• [What the exercise asks]
Please give every line below again exactly, but not its pictures.

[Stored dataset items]
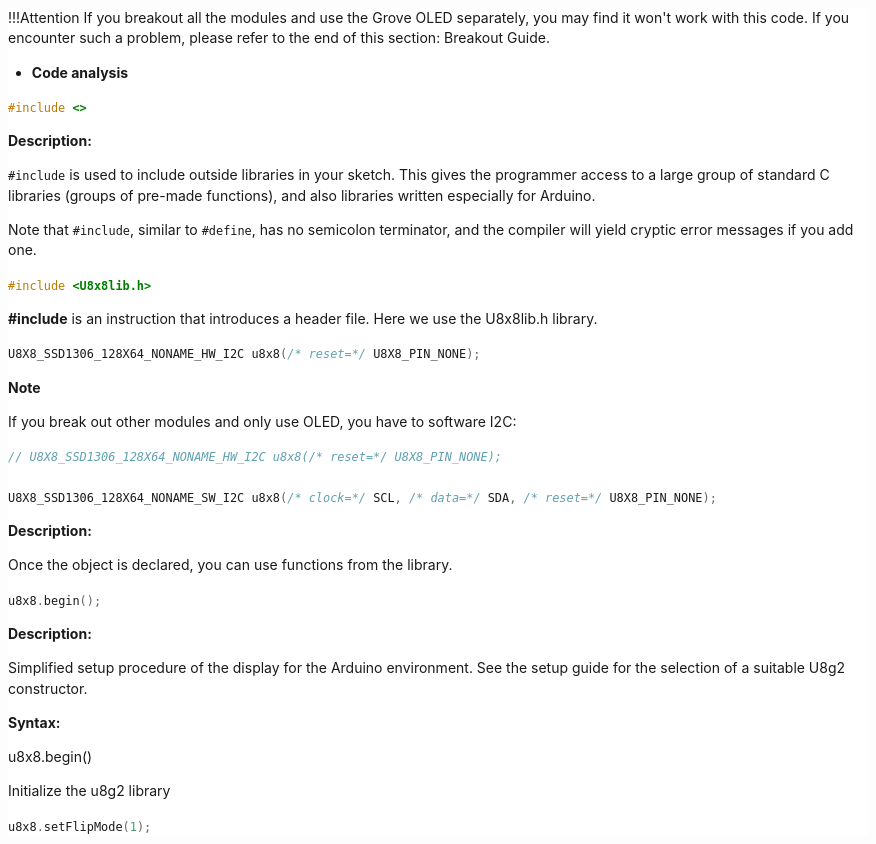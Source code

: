 !!!Attention
  If you breakout all the modules and use the Grove OLED separately, you may find it won't work with this code. If you encounter such a problem, please refer to the end of this section: Breakout Guide.


- **Code analysis**

```cpp
#include <>
```

**Description:**

`#include` is used to include outside libraries in your sketch. This gives the programmer access to a large group of standard C libraries (groups of pre-made functions), and also libraries written especially for Arduino.

Note that `#include`, similar to `#define`, has no semicolon terminator, and the compiler will yield cryptic error messages if you add one.

```cpp
#include <U8x8lib.h>
```

**#include** is an instruction that introduces a header file. Here we use the U8x8lib.h library.

```cpp
U8X8_SSD1306_128X64_NONAME_HW_I2C u8x8(/* reset=*/ U8X8_PIN_NONE);  
```

**Note**
  
If you break out other modules and only use OLED, you have to software I2C:

```cpp
// U8X8_SSD1306_128X64_NONAME_HW_I2C u8x8(/* reset=*/ U8X8_PIN_NONE);  

U8X8_SSD1306_128X64_NONAME_SW_I2C u8x8(/* clock=*/ SCL, /* data=*/ SDA, /* reset=*/ U8X8_PIN_NONE); 
```


**Description:**

Once the object is declared, you can use functions from the library.

```cpp
u8x8.begin();
```

**Description:**

Simplified setup procedure of the display for the Arduino environment. See the setup guide for the selection of a suitable U8g2 constructor.

**Syntax:**

u8x8.begin()

Initialize the u8g2 library

```cpp
u8x8.setFlipMode(1);
```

• [Final answer]
Source code

: !!!Attention
  If you breakout all the modules and use the Grove OLED separately, you may find it won't work with this code. If you encounter such a problem, please refer to the end of this section: Breakout Guide.


- **Code analysis**

```cpp
#include <>
```

**Description:**

`#include` is used to include outside libraries in your sketch. This gives the programmer access to a large group of standard C libraries (groups of pre-made functions), and also libraries written especially for Arduino.

Note that `#include`, similar to `#define`, has no semicolon terminator, and the compiler will yield cryptic error messages if you add one.

```cpp
#include <U8x8lib.h>
```

**#include** is an instruction that introduces a header file. Here we use the U8x8lib.h library.

```cpp
U8X8_SSD1306_128X64_NONAME_HW_I2C u8x8(/* reset=*/ U8X8_PIN_NONE);  
```

**Note**
  
If you break out other modules and only use OLED, you have to software I2C:

```cpp
// U8X8_SSD1306_128X64_NONAME_HW_I2C u8x8(/* reset=*/ U8X8_PIN_NONE);  

U8X8_SSD1306_128X64_NONAME_SW_I2C u8x8(/* clock=*/ SCL, /* data=*/ SDA, /* reset=*/ U8X8_PIN_NONE); 
```


**Description:**

Once the object is declared, you can use functions from the library.

```cpp
u8x8.begin();
```

**Description:**

Simplified setup procedure of the display for the Arduino environment. See the setup guide for the selection of a suitable U8g2 constructor.

**Syntax:**

u8x8.begin()

Initialize the u8g2 library

```cpp
u8x8.setFlipMode(1);
```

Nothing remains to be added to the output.